Sorry for such a crappy phone photo, but it was a dark auditorium. In case you didn't get it from the title of this post, I saw Lucy Lippard speak at Mills College last week. She was there to promote her new book, Undermining, and her talk gave a synopsis of the book.
In truth, as much as I admire her, I felt her talk was fairly cursory, and basically covered the same ideas that those such as myself - who fit into center of the Venn diagram of artists, environmental issues, and activists - have debated and explored and focused on for the past ten years. However, I am still thinking about her talk, so I guess it stayed with me.
I took some notes, although she read her talk at a fairly quick pace and I didn't always get everything. Much of what she said that I found interesting was when she quoted someone else, and I didn't always catch who was the source.
What I came away with:
1) Her new book, which she describes as "an extended essay with parallel narratives," focuses on the gravel pit as a metaphor as an antithesis of the city, the lowest level of the landscape, and an example of what humans are doing to the planet.
2) Pueblo Indians farm with gravel mulch to preserve water. (Just thought this fact was cool).
3) On the global margins, emptiness and negative space are more important.
4) "All art is agriculture, not industry" - Carl Andre. Artists like him focused on absence and the dematerialized rather than object.

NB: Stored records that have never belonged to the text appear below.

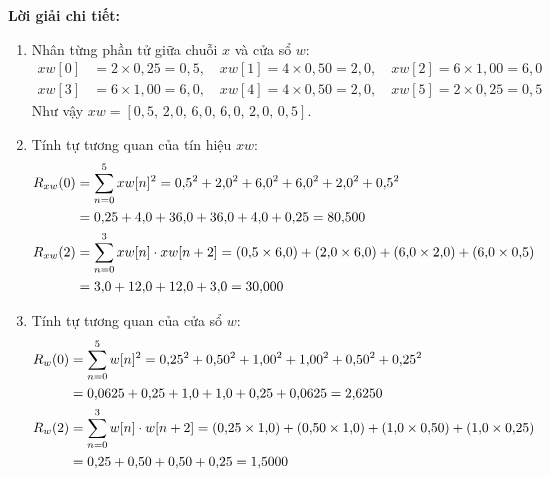 \noindent\textbf{Lời giải chi tiết:}
\begin{enumerate}[label=\alph*)]
    \item Nhân từng phần tử giữa chuỗi $x$ và cửa sổ $w$:
    \begin{align}
        xw[0] &= 2 \times 0{,}25 = 0{,}5, \quad xw[1] = 4 \times 0{,}50 = 2{,}0, \quad xw[2] = 6 \times 1{,}00 = 6{,}0 \\
        xw[3] &= 6 \times 1{,}00 = 6{,}0, \quad xw[4] = 4 \times 0{,}50 = 2{,}0, \quad xw[5] = 2 \times 0{,}25 = 0{,}5
    \end{align}
    Như vậy $xw = [0{,}5,\, 2{,}0,\, 6{,}0,\, 6{,}0,\, 2{,}0,\, 0{,}5]$.

    \item Tính tự tương quan của tín hiệu $xw$:
    \begin{align}
        R_{xw}(0) &= \sum_{n=0}^{5} xw[n]^2 = 0{,}5^2 + 2{,}0^2 + 6{,}0^2 + 6{,}0^2 + 2{,}0^2 + 0{,}5^2 \notag \\
        &= 0{,}25 + 4{,}0 + 36{,}0 + 36{,}0 + 4{,}0 + 0{,}25 = 80{,}500 \\
        R_{xw}(2) &= \sum_{n=0}^{3} xw[n] \cdot xw[n+2] = (0{,}5 \times 6{,}0) + (2{,}0 \times 6{,}0) + (6{,}0 \times 2{,}0) + (6{,}0 \times 0{,}5) \notag \\
        &= 3{,}0 + 12{,}0 + 12{,}0 + 3{,}0 = 30{,}000
    \end{align}

    \item Tính tự tương quan của cửa sổ $w$:
    \begin{align}
        R_w(0) &= \sum_{n=0}^{5} w[n]^2 = 0{,}25^2 + 0{,}50^2 + 1{,}00^2 + 1{,}00^2 + 0{,}50^2 + 0{,}25^2 \notag \\
        &= 0{,}0625 + 0{,}25 + 1{,}0 + 1{,}0 + 0{,}25 + 0{,}0625 = 2{,}6250 \\
        R_w(2) &= \sum_{n=0}^{3} w[n] \cdot w[n+2] = (0{,}25 \times 1{,}0) + (0{,}50 \times 1{,}0) + (1{,}0 \times 0{,}50) + (1{,}0 \times 0{,}25) \notag \\
        &= 0{,}25 + 0{,}50 + 0{,}50 + 0{,}25 = 1{,}5000
    \end{align}


\end{enumerate}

5) Land Art for Lippard is now, as she stated, "in the rear view mirror." Now she has turned her focus to things like Land Use and Land Appropriation, and the longer she lives in the West, the more she is drawn to the peripherals, the sideshows.

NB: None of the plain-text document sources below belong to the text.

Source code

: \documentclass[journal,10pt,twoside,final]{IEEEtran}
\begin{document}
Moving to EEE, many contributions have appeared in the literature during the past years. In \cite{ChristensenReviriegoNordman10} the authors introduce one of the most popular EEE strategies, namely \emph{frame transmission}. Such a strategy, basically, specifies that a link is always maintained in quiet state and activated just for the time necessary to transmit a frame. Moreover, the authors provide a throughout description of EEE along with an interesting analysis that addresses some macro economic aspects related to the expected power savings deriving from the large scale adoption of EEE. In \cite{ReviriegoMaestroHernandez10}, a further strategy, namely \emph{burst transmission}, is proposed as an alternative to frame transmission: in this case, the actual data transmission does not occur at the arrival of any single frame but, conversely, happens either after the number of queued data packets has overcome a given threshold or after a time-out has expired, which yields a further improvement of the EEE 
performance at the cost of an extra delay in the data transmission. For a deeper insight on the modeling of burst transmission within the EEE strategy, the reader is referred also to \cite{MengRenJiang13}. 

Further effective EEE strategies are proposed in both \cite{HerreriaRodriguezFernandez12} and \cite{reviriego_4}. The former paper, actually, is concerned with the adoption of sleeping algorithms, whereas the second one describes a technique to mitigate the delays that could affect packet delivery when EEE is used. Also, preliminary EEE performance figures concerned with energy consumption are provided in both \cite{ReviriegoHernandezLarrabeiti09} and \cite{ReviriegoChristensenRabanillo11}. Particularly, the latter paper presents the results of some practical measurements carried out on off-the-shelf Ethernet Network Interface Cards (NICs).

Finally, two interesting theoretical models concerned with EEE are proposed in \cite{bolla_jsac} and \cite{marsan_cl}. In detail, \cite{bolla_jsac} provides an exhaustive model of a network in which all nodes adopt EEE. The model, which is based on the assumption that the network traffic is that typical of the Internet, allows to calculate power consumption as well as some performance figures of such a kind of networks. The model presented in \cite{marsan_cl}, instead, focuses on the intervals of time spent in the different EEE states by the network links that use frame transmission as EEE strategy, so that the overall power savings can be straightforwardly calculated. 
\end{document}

6) Earthworks take their power from distance - from cities, people, and are often instruments for seeing rather than being seen.

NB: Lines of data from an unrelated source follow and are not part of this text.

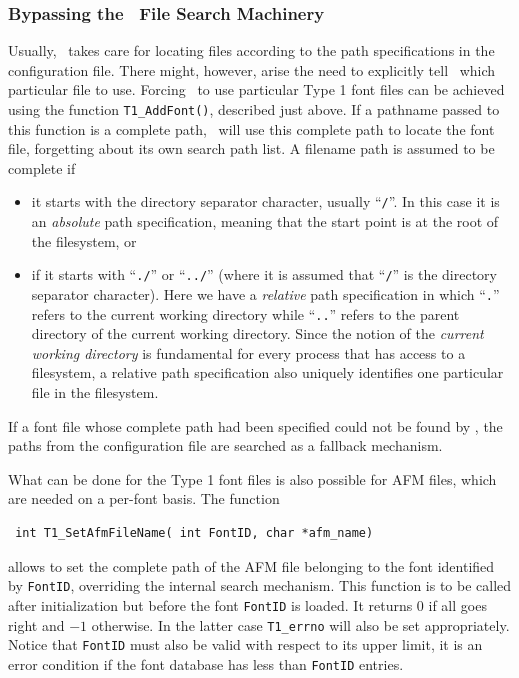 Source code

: \subsubsection{Bypassing the \tonelib\ File Search Machinery} 
\label{afmfilenames}%
Usually, \tonelib\ takes care for locating files according to the path
specifications in the configuration file. There might, however, arise the need
to explicitly tell \tonelib\ which particular file to use. Forcing \tonelib\ to
use particular Type 1 font files can be achieved using the function
\verb+T1_AddFont()+, described just above. If a pathname passed to this
function is a complete path, \tonelib\ will use this complete path to locate
the font file, forgetting about its own search path list. A filename path is
assumed to be complete if 
\begin{itemize}
\item it starts with the directory separator character, usually
  ``\verb+/+''. In this case it is an {\em absolute} path specification, meaning
  that the start point is at the root of the filesystem, or
\item if it starts with ``\verb+./+'' or ``\verb+../+'' (where it is assumed
  that ``\verb+/+'' is the directory separator character). Here we have a {\em
    relative} path specification in which ``\verb+.+'' refers to the current
  working directory while ``\verb+..+'' refers to the parent directory of the
  current working directory. Since the notion of the {\em current working
    directory} is fundamental for every process that has access to a
  filesystem, a relative path specification also uniquely identifies one
  particular file in the filesystem.
\end{itemize}
If a font file whose complete path had been specified could not be found by
\tonelib, the paths from the configuration file are searched as a fallback
mechanism. 

What can be done for the Type 1 font files is also possible for AFM files,
which are needed on a per-font basis. The function
\precorr
\begin{verbatim}
 int T1_SetAfmFileName( int FontID, char *afm_name)
\end{verbatim}\postcorr
allows to set the complete path of the AFM file belonging to the font
identified by \verb+FontID+, overriding the internal
search mechanism. This function is to be called after initialization but
before the font \verb+FontID+ is loaded. It returns 0 if all goes right and
$-1$ otherwise. In the latter case \verb+T1_errno+ will also be set
appropriately. Notice that \verb+FontID+ must also be valid with respect to
its upper limit, it is an error condition if the font database has less than
\verb+FontID+ entries.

7) Remember that places like Trinity and the Nevada Test Sites were the original Ground Zeros.
8) She discussed how photography can be a form of activism by documenting destruction and degradation, and debated when photographers capture images of such, does the beauty they create allow people to look longer at such destruction, or does it hinder the cause by making it beautiful?
9) EcoArt is a response to the destructive tendencies of Land Art, and coincidentally, has more women involved than Land Art did.
10) "It is easier to conceive of the end of the world than the end of capitalism" - didn't get who said this, but it's sooooo true.
11) "Art may not change the world, but it can be a worthy ally to those trying." - Lippard
12) "The Activist is the artist's ashes, artists rise from the ashes of obsolete art."
13) "An artist who is not an activist is a dead artist." - Ai Wei Wei, although Lippard doesn't agree that all artists are activists. Yet she feels that in this global age, everyone needs to be activist of some sort.
14) Lippard has never been to Burning Man, although she's been told that the Rainbow Gatherings are really where it's at. (But hasn't been to one of those either).
15) When asked by a student if this was a call to arms, and if so, what should be done, her response was, "I'm 78 years old. I shouldn't be telling artists what to do. You've got to rise up and do your own."
16) Social ecology and the importance of the local are necessary involvements for artists and activists.